[Work to complete]
Your job is to set down the stretch of entries that opens with the line containing "- [x] 14.6 Update disconnect method" and closes with the line containing "- Start server and client". Keep both end lines, copy each exactly, and add nothing.

#### Entries supplied

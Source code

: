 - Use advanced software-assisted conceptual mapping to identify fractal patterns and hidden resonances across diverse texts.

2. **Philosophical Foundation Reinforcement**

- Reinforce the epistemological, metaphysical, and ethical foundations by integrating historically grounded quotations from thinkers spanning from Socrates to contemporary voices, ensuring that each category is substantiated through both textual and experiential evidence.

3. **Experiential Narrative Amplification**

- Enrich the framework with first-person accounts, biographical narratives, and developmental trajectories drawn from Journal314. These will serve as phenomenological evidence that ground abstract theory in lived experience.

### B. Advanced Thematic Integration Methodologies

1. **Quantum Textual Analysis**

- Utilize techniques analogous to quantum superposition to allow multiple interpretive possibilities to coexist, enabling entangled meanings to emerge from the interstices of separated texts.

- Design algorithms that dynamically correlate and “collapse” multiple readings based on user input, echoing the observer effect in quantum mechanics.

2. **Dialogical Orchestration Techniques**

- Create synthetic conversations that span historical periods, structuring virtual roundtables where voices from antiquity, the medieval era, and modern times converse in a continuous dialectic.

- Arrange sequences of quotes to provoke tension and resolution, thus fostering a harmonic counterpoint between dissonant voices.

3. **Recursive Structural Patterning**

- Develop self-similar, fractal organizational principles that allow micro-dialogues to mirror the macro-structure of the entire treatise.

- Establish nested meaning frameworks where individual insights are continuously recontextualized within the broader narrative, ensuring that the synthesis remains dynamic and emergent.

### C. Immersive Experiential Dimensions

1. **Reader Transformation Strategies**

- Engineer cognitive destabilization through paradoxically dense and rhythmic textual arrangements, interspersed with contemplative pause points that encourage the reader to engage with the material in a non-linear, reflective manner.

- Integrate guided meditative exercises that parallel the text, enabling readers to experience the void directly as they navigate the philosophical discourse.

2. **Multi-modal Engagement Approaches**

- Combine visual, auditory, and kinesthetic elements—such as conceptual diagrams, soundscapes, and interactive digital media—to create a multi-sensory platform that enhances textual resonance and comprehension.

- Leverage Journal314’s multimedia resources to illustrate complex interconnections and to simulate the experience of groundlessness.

########
#### Entries supplied

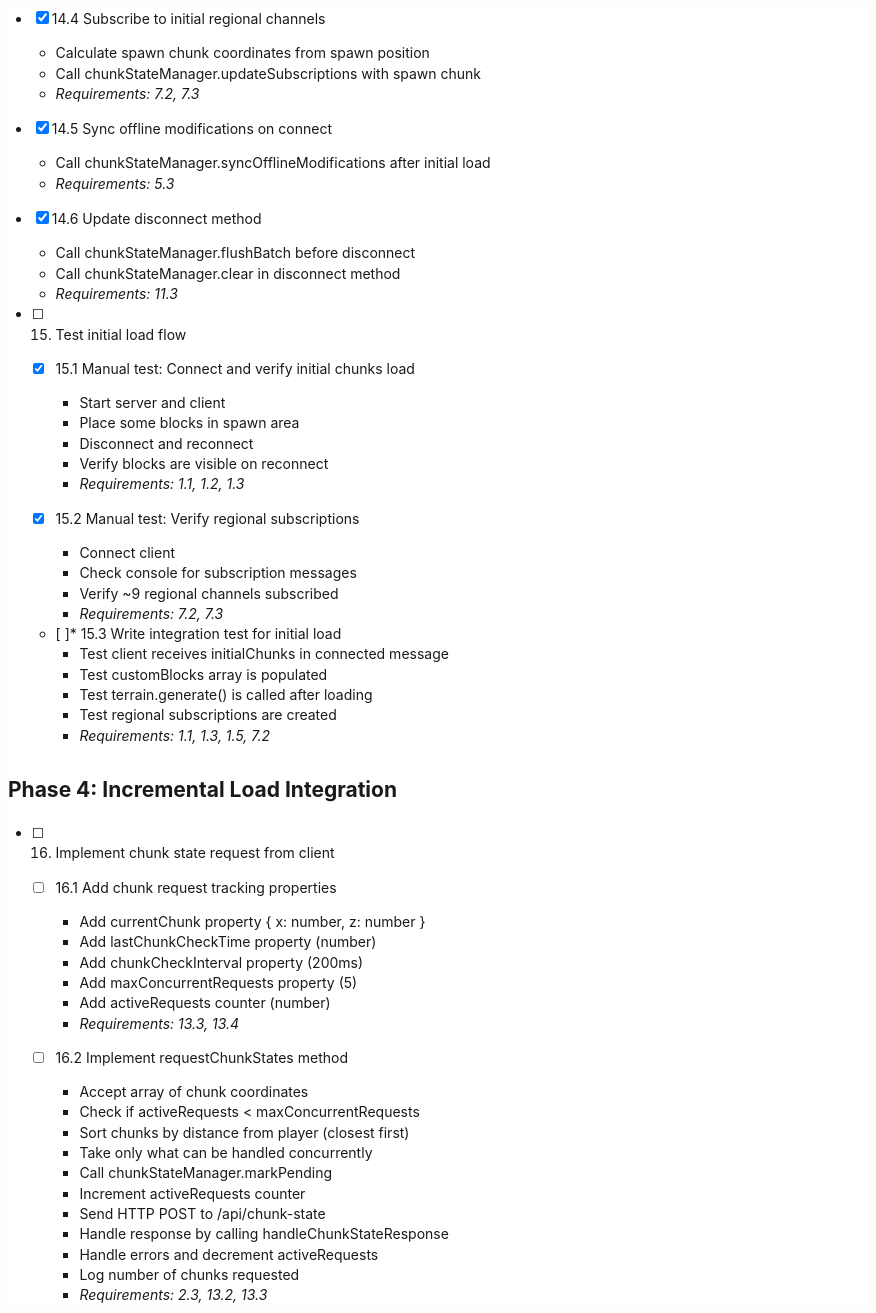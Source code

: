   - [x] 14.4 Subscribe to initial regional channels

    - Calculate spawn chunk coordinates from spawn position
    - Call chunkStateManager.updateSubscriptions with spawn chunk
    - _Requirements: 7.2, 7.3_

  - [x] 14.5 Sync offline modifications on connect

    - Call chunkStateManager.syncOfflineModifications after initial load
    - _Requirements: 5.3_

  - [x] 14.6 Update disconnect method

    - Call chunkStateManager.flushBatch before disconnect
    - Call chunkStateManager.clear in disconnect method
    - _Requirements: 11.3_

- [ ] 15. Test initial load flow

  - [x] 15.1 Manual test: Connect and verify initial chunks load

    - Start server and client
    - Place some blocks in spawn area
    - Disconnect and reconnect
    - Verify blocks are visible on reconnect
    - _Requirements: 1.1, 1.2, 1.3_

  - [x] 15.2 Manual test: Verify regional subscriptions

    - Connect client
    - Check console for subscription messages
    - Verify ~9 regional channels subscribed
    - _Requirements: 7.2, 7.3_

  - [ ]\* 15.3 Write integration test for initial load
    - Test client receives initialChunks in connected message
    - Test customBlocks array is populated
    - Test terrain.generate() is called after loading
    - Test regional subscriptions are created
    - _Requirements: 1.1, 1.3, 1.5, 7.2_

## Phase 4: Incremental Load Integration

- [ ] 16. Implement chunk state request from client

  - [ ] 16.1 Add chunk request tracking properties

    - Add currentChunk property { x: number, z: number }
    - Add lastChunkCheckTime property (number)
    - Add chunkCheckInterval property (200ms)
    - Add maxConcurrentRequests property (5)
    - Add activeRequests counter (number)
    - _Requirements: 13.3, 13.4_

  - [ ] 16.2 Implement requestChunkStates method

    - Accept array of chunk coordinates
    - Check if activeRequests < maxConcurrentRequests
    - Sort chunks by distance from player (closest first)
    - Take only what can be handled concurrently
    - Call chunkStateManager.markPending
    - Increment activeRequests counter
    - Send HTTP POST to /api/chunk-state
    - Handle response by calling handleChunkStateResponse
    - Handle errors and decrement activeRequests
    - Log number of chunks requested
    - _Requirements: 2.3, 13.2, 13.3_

########
#### Entries supplied

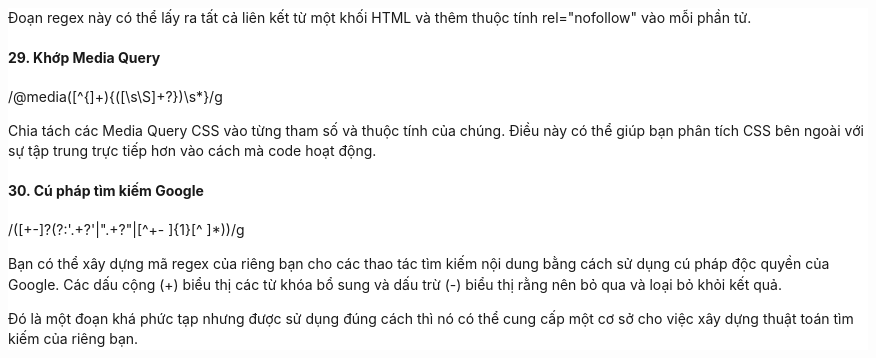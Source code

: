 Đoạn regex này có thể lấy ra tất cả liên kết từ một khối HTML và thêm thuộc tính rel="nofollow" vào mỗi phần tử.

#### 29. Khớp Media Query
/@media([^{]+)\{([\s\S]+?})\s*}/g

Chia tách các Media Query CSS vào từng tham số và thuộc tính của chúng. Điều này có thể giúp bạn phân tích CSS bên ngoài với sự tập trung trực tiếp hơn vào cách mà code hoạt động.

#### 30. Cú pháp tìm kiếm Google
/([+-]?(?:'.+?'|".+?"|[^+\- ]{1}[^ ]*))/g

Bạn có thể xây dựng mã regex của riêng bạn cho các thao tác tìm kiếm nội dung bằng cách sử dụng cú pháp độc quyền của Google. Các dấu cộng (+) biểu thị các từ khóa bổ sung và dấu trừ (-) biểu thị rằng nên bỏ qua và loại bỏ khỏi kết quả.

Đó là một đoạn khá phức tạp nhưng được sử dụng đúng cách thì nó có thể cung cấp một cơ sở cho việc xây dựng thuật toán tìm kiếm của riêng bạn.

########

[Reply to the task]
  - [x] 14.6 Update disconnect method

    - Call chunkStateManager.flushBatch before disconnect
    - Call chunkStateManager.clear in disconnect method
    - _Requirements: 11.3_

- [ ] 15. Test initial load flow

  - [x] 15.1 Manual test: Connect and verify initial chunks load

    - Start server and client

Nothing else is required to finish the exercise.